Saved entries
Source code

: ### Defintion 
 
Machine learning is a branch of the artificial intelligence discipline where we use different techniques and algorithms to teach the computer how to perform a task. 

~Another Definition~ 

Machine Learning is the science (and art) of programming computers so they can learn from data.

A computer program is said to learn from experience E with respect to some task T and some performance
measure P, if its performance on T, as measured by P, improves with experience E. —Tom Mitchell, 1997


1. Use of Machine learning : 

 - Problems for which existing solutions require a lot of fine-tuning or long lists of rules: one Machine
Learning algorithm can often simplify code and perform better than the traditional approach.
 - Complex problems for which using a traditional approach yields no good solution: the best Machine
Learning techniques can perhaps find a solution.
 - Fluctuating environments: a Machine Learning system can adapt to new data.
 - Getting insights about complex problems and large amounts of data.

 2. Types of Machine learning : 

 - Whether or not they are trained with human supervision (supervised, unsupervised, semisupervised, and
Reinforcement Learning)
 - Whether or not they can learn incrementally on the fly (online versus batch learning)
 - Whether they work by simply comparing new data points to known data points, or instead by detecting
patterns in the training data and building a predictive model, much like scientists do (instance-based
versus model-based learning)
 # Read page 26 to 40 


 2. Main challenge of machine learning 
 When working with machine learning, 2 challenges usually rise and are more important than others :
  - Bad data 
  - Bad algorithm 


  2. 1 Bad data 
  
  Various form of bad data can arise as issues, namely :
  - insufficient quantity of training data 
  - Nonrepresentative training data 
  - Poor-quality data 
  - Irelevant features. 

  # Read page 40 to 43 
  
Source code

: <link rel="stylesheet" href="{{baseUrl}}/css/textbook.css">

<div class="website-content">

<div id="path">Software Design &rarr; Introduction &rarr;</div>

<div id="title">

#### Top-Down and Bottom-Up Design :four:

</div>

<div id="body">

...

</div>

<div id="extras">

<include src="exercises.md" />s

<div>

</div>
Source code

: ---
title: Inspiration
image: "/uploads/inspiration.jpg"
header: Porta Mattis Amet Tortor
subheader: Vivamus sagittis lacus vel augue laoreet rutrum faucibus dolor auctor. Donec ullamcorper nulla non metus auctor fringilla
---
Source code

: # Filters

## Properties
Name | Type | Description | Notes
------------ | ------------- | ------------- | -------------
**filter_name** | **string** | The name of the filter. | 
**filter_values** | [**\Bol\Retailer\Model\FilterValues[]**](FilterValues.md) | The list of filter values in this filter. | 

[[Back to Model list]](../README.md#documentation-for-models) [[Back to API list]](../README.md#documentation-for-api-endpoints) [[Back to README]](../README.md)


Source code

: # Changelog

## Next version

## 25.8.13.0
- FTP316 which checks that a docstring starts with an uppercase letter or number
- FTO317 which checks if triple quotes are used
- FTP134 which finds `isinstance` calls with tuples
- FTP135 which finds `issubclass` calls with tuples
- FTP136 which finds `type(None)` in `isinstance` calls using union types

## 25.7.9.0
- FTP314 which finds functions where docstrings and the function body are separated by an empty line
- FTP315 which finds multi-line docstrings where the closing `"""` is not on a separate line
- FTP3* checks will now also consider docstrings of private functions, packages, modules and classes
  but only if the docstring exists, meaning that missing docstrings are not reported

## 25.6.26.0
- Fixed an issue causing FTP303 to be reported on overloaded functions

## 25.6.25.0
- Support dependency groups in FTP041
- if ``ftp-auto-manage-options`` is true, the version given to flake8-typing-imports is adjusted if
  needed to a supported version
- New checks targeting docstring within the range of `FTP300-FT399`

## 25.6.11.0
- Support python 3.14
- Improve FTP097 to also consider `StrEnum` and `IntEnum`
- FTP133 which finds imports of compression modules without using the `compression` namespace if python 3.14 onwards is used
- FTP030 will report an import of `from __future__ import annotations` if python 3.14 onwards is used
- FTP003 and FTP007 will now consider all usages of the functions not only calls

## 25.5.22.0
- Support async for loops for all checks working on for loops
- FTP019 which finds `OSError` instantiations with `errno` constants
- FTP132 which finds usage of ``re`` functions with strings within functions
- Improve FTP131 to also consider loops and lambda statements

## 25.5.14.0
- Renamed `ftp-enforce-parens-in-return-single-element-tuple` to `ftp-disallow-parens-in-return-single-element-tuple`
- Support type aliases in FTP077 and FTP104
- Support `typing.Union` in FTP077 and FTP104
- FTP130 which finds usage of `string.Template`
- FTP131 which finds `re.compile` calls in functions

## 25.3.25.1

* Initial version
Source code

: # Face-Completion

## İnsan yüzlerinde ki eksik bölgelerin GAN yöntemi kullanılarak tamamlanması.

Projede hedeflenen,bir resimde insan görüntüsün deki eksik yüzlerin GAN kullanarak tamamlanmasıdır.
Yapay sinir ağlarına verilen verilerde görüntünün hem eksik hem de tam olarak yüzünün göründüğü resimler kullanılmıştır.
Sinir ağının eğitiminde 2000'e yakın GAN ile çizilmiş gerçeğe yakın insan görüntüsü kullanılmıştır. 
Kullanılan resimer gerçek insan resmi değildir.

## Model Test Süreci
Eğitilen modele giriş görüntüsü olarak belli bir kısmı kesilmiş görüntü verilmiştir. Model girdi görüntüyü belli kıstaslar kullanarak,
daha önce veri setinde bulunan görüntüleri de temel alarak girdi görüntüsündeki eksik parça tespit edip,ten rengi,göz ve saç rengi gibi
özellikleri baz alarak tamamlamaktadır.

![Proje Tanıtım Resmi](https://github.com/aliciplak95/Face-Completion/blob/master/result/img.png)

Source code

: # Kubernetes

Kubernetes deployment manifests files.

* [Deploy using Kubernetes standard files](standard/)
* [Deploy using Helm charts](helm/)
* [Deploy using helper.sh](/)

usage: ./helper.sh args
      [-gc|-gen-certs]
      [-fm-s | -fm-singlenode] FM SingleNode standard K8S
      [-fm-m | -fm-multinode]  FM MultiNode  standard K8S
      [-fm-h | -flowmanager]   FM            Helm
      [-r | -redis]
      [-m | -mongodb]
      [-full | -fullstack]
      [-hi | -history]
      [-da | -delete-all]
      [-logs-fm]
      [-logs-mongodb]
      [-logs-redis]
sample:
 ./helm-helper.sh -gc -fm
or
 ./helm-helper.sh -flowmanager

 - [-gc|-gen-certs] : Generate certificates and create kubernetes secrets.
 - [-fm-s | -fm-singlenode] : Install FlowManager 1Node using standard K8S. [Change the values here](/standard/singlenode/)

Brief
All that should appear in the response is the run of lines from the first line of the entries through the line containing "- Irelevant features.", copied exactly.

Task output
Source code

: ### Defintion 
 
Machine learning is a branch of the artificial intelligence discipline where we use different techniques and algorithms to teach the computer how to perform a task. 

~Another Definition~ 

Machine Learning is the science (and art) of programming computers so they can learn from data.

A computer program is said to learn from experience E with respect to some task T and some performance
measure P, if its performance on T, as measured by P, improves with experience E. —Tom Mitchell, 1997


1. Use of Machine learning : 

 - Problems for which existing solutions require a lot of fine-tuning or long lists of rules: one Machine
Learning algorithm can often simplify code and perform better than the traditional approach.
 - Complex problems for which using a traditional approach yields no good solution: the best Machine
Learning techniques can perhaps find a solution.
 - Fluctuating environments: a Machine Learning system can adapt to new data.
 - Getting insights about complex problems and large amounts of data.

 2. Types of Machine learning : 

 - Whether or not they are trained with human supervision (supervised, unsupervised, semisupervised, and
Reinforcement Learning)
 - Whether or not they can learn incrementally on the fly (online versus batch learning)
 - Whether they work by simply comparing new data points to known data points, or instead by detecting
patterns in the training data and building a predictive model, much like scientists do (instance-based
versus model-based learning)
 # Read page 26 to 40 


 2. Main challenge of machine learning 
 When working with machine learning, 2 challenges usually rise and are more important than others :
  - Bad data 
  - Bad algorithm 


  2. 1 Bad data 
  
  Various form of bad data can arise as issues, namely :
  - insufficient quantity of training data 
  - Nonrepresentative training data 
  - Poor-quality data 
  - Irelevant features. 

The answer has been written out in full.